How unfinished stress responses get trapped in the body

Christa explains the physiological mechanism behind stored trauma — when the fight-or-flight response doesn't complete its full cycle, energy gets trapped in the body and manifests as chronic tension, insomnia, digestive issues, and unexplained pain.

"And when we start to experience stress in our lives and we don't allow for that stress experience to complete its full cycle, it gets sort of stuck."

TRE as a backdoor to processing trauma without talking

Christa describes TRE as a "backdoor" approach that lets the body process trauma without requiring conscious awareness or verbal processing of what happened — particularly valuable for pre-verbal trauma, complex ongoing trauma, and people who are talked out in therapy.

"just do these exercises and get to tremoring. It was kind of like, like the gateway I needed when I didn't want to maybe revisit something that felt traumatic. I was like, well, maybe if we just do this body thing, then that will, I think because I'm a person who avoids negative emotions, right? So this felt like kind of like a backdoor way to kind of like approach them and maybe release them without having to kind of like face them head on. Does that make sense?"

Why kids naturally shake off stress and adults train it out

Christa explains that children innately know how to complete stress responses through shaking and big physical movements, but adults systematically condition this out of them by telling them to sit still, stop crying, and control their bodies.

"The thing is about this shaking response is that little kids can do it on their own. And you may have seen a child after a big cry or a big emotional experience."

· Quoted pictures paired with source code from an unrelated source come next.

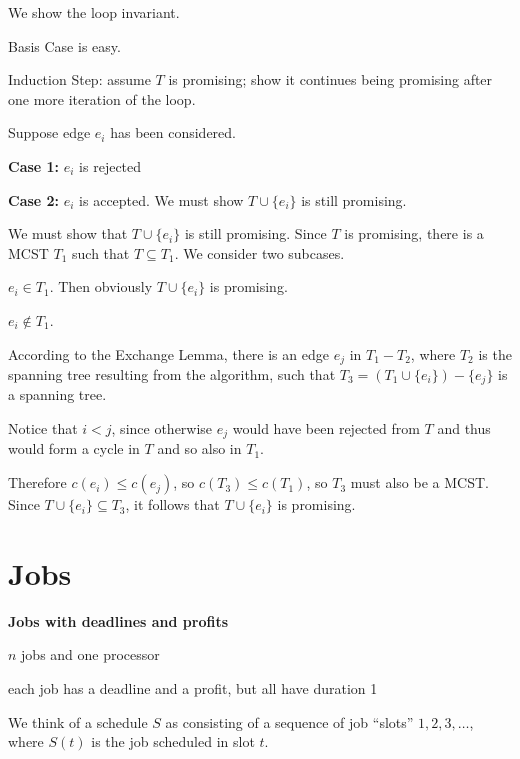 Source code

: \begin{frame}
We show the loop invariant.

Basis Case is easy.

Induction Step: assume $T$ is promising; show it continues being
promising after one more iteration of the loop.

Suppose edge $e_i$ has been considered.

{\bf Case 1:} $e_i$ is rejected
\end{frame}

\begin{frame}

{\bf Case 2:} $e_i$ is accepted.  We must show $T\cup\{e_i\}$ is still
promising.

We must show that $T\cup
\{e_i\}$ is still promising.  Since $T$ is promising, there is a
MCST $T_1$ such that $T\subseteq T_1$.  We
consider two subcases.

  $e_i\in T_1$.  Then
obviously $T\cup \{e_i\}$ is promising.  
\end{frame}

\begin{frame}
  $e_i\notin T_1$.  

According to the
Exchange Lemma, there is an edge $e_j$ in $T_1-T_2$, where $T_2$
is the spanning tree resulting from the algorithm, such that $T_3=
(T_1\cup\{e_i\})-\{e_j\}$ is a spanning tree.  

Notice that $i<j$,
since otherwise $e_j$ would have been rejected from $T$ and thus would
form a cycle in $T$ and so also in $T_1$.  

Therefore $c(e_i)\leq
c(e_j)$, so $c(T_3)\leq c(T_1)$, so $T_3$ must also be a 
MCST.  Since $T\cup \{e_i\} \subseteq T_3$, it follows that
$T\cup \{e_i\}$ is promising.
\end{frame}

\section{Jobs}

\begin{frame}
{\bf Jobs with deadlines and profits}

$n$ jobs and one processor

each job has a deadline and a profit, but all have duration 1

We think of a schedule $S$ as consisting of a sequence of job
``slots'' $1,2,3,\ldots$, where $S(t)$ is the job scheduled in slot
$t$.
\end{frame}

Window of tolerance and self-regulation with TRE

Christa explains how TRE helps widen the window of tolerance over time, allowing practitioners to handle more stress before tipping into hyper-arousal or hypo-arousal states — essentially building resilience through regular practice.

"It's helping to, over time, restore that window of tolerance and actually help to widen it so that you can handle more stress before tipping over."